With all this pressure in my day job, is it any wonder that in my knitting life I can be a little erm.... undisciplined.... Having said that, I am happy to reveal that I have managed to finish something - here are my latest commuting socks knit in JKnits sock yarn in the colour Reno. I really like the way that the colours have fallen and the fabric is soft and silky. As a 'knitting experience' however, I found the yarn quite slippery and splitty and difficult to pick up if mistakes needed correcting.
I've also finished spinning the Yarn Yard merino silk roving. As you can see, it's got a bit of thick and thin about it but what I was concentrating on was getting a heavier, more rustic yarn that showed as many of the colour combinations as possible from the roving.
I tried to spin the singles quite softly and then concentrated on plying thoroughly so that the plies relaxed and puffed up as much as possible when they were spun against each other. I'm planning to make an entrelac wrap with it so I wanted to make the most of its 'next to the skin' softness.
I really appreciated the kind words and comments on my last post about my worries for my friends affected by the Australian bushfires. At the time of writing I had no idea of the scale of the destruction that was unfolding. Luckily my friends are all still safe although the fires came very close to them indeed.
Sitting here, so far away,watching the snow melt it was easy to feel rather helpless so I am really glad to tell you about a campaign that a fellow knitblogger, Jacqueline has started over on her blog Serendipity . I am lucky enough to have met Jacqueline in person a couple of years ago so am particularly happy to support her campaign. She is asking people to make a donation to the Australian Red Cross which will entitle them to be entered into a draw for all kinds of really lovely prizes donated by other knitters. I had a good rummage in my stash to find something special to offer and am adding these five skeins of Rowanspun 4ply in a very pretty pale pink called Sugar. This yarn is discontinued so very hard to find.
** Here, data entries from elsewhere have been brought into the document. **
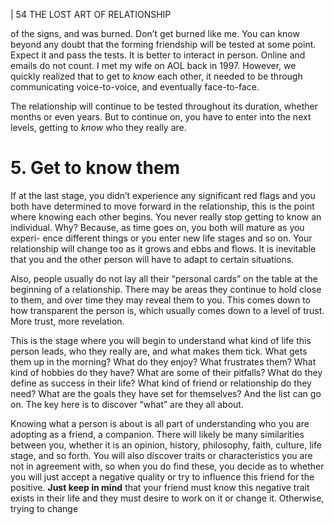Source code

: | 54 THE LOST ART OF RELATIONSHIP

of the signs, and was burned. Don’t get burned like me. You can know beyond
any doubt that the forming friendship will be tested at some point. Expect it and
pass the tests. It is better to interact in person. Online and emails do not count.
I met my wife on AOL back in 1997. However, we quickly realized that to get
to _know_ each other, it needed to be through communicating voice-to-voice, and
eventually face-to-face.

The relationship will continue to be tested throughout its duration, whether
months or even years. But to continue on, you have to enter into the next levels,
getting to _know_ who they really are.

# 5. Get to know them

If at the last stage, you didn’t experience any significant red flags and you
both have determined to move forward in the relationship, this is the point
where knowing each other begins. You never really stop getting to know an
individual. Why? Because, as time goes on, you both will mature as you experi-
ence different things or you enter new life stages and so on. Your relationship
will change too as it grows and ebbs and flows. It is inevitable that you and the
other person will have to adapt to certain situations.

Also, people usually do not lay all their “personal cards” on the table at
the beginning of a relationship. There may be areas they continue to hold close
to them, and over time they may reveal them to you. This comes down to how
transparent the person is, which usually comes down to a level of trust. More
trust, more revelation.

This is the stage where you will begin to understand what kind of life this
person leads, who they really are, and what makes them tick. What gets them
up in the morning? What do they enjoy? What frustrates them? What kind of
hobbies do they have? What are some of their pitfalls? What do they define as
success in their life? What kind of friend or relationship do they need? What are
the goals they have set for themselves? And the list can go on. The key here is to
discover “what” are they all about.

Knowing what a person is about is all part of understanding who you
are adopting as a friend, a companion. There will likely be many similarities
between you, whether it is an opinion, history, philosophy, faith, culture, life
stage, and so forth. You will also discover traits or characteristics you are not in
agreement with, so when you do find these, you decide as to whether you will
just accept a negative quality or try to influence this friend for the positive. **Just
keep in mind** that your friend must know this negative trait exists in their life
and they must desire to work on it or change it. Otherwise, trying to change

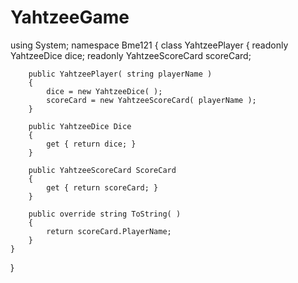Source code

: # YahtzeeGame

using System;
namespace Bme121
{
    class YahtzeePlayer
    {
        readonly YahtzeeDice dice;
        readonly YahtzeeScoreCard scoreCard;

        public YahtzeePlayer( string playerName )
        {
            dice = new YahtzeeDice( );
            scoreCard = new YahtzeeScoreCard( playerName );
        }

        public YahtzeeDice Dice
        {
            get { return dice; }
        }

        public YahtzeeScoreCard ScoreCard
        {
            get { return scoreCard; }
        }

        public override string ToString( )
        {
            return scoreCard.PlayerName;
        }
    }
}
There is enough there to make a good sized lacy scarf or shoulder shawl or a hat and glove set.
Finally, even though it's over a month away, some of us are starting to get excited about the annual Skipnorth knitter's weekend away in Yorkshire where knitters from all over the UK and further afield, meet up in a youth hostel in Haworth and prowl the surrounding countryside for mill shops and spinning emporia and haberdashers extraordinaire before retreating to the hostel for workshops and spin ins and lots of cake eating.
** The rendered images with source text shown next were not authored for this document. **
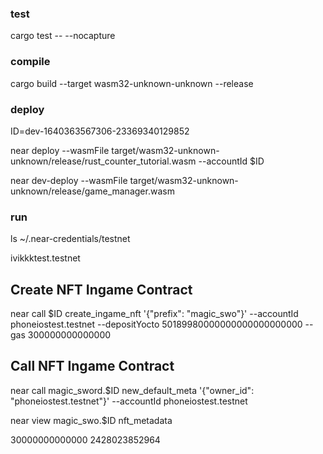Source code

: ### test

cargo test -- --nocapture

### compile

cargo build --target wasm32-unknown-unknown --release

### deploy

ID=dev-1640363567306-23369340129852

near deploy --wasmFile target/wasm32-unknown-unknown/release/rust_counter_tutorial.wasm --accountId $ID

near dev-deploy --wasmFile target/wasm32-unknown-unknown/release/game_manager.wasm

### run

ls ~/.near-credentials/testnet

ivikkktest.testnet

## Create NFT Ingame Contract

near call $ID create_ingame_nft '{"prefix": "magic_swo"}' --accountId phoneiostest.testnet --depositYocto 50189980000000000000000000 --gas 300000000000000

## Call NFT Ingame Contract

near call magic_sword.$ID new_default_meta '{"owner_id": "phoneiostest.testnet"}' --accountId phoneiostest.testnet

near view magic_swo.$ID nft_metadata

30000000000000
2428023852964
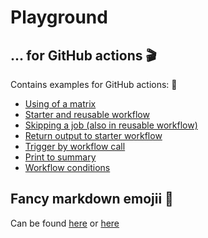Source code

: # Playground

## ... for GitHub actions :clapper:

Contains examples for GitHub actions: :rocket:
* [Using of a matrix](https://github.com/jacq42/playground/actions/workflows/matrix.yml)
* [Starter and reusable workflow](https://github.com/jacq42/playground/actions/workflows/starter.yml)
* [Skipping a job (also in reusable workflow)](https://github.com/jacq42/playground/actions/workflows/skipJob.yml)
* [Return output to starter workflow](https://github.com/jacq42/playground/actions/workflows/skipJob.yml)
* [Trigger by workflow call](https://github.com/jacq42/playground/actions/workflows/reusableSkip.yml)
* [Print to summary](https://github.com/jacq42/playground/actions/workflows/starter.yml)
* [Workflow conditions](https://github.com/jacq42/playground/actions/workflows/starter.yml)

## Fancy markdown emojii :rocket:

Can be found [here](https://gist.github.com/rxaviers/7360908) or [here](https://emojipedia.org/)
Someone asked what our best ever bargains had been from previous trips and I remembered about a kilo of coned Noro Silk Garden that I bought a couple of years ago for the ridiculous price of £10 because it had been water damaged and was in fact still wet when I bought it. It was then that I discovered what a niddy noddy was and bought one at Winghams to skein up and dry the yarn. As it turned out, one cone dried perfectly on the youth hostel radiators once the waterlogged cardboard cone had been removed and here it is in all its glory - 400g of glorious colour. Now I know the Noro isn't to everyone's taste, it's pretty rustic, tends to have all kinds of vegetable matter in it and can be knotted in the middle of a colour change, destroying the gradations of colour that are its best feature. As you can tell from my spinning, I'm firmly in the rustic camp and love the stuff!
As for the niddy noddy, it was soon joined in my house by a spindle and some roving. Now, two years and two spinning wheels later perhaps I can blame my spinning addiction on two cones of damp Noro...
You can probably predict what happens next... Despite having loads of projects on the needles and plans for designs and class plans and grown up stuff like that I got it into my head that I wanted another Noro clapotis and I wanted it NOW! I know everybody in the knitting universe has either knit one of these or considers themselves way to stylish to fall in with the common herd but I love them. I think this will be my seventh, some of which I have given away, some I have kept and wear on a very regular basis. I'm a smart casual, simple sort of dresser, my winter uniform for both work and home is a black long sleeved t shirt, denim skirt or trousers and boots. If I throw a clapotis or other hand knitted scarf or shawl around my shoulders I feel dressed and can constantly ring the changes without thinking too hard in the morning!
So I cast on...
and have been knitting on it greedily ever since. I keep meaning to stop after each colour change but then I want to see the next one and then I want to get to the bit where you drop the stitches because it makes me feel naughty and I'm wondering if I can finish this in a week...
Because I can you know....if I want to.